*** Recorded data ***
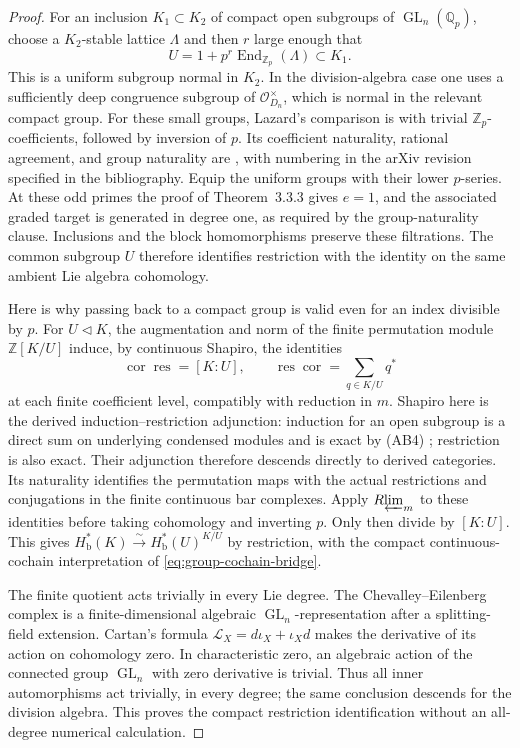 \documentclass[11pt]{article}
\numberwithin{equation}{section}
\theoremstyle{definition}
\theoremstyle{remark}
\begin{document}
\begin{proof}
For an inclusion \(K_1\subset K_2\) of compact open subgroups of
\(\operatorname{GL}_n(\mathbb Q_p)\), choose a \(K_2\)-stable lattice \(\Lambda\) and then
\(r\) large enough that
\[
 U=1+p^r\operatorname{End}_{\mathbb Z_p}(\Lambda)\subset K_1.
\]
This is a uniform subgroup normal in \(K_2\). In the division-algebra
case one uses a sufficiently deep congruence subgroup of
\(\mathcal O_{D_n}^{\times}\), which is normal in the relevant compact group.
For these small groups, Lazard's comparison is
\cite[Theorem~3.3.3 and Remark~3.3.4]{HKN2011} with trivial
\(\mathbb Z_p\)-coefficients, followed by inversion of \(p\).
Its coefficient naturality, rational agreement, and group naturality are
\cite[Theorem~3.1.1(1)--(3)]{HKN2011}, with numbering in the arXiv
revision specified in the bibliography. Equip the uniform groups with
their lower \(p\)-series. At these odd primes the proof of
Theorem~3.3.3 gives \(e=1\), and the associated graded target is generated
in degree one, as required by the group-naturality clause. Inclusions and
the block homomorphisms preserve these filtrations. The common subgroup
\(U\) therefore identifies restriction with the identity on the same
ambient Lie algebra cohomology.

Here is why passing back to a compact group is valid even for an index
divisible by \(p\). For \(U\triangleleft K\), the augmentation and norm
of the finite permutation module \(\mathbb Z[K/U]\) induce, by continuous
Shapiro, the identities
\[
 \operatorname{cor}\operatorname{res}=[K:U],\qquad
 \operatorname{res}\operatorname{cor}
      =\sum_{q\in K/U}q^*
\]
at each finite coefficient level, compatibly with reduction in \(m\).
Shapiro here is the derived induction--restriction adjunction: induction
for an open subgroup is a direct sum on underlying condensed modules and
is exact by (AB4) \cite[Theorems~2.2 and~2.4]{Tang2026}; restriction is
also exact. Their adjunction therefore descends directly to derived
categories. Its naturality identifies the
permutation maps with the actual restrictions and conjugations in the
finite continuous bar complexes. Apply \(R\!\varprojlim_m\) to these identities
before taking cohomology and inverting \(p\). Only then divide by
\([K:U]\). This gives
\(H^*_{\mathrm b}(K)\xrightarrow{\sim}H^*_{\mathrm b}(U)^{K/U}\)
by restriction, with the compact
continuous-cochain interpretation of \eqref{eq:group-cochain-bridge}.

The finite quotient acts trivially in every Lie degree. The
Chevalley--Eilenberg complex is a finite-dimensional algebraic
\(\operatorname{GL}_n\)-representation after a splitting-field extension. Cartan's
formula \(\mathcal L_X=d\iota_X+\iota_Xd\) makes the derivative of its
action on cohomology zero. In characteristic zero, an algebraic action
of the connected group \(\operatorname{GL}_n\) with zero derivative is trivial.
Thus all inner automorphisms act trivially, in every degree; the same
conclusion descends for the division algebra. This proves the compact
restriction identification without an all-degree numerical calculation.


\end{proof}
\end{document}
***
Problem requirements
If a line of the entries holds the word "derivative", copy it out.

Solved problem
formula \(\mathcal L_X=d\iota_X+\iota_Xd\) makes the derivative of its
of the connected group \(\operatorname{GL}_n\) with zero derivative is trivial.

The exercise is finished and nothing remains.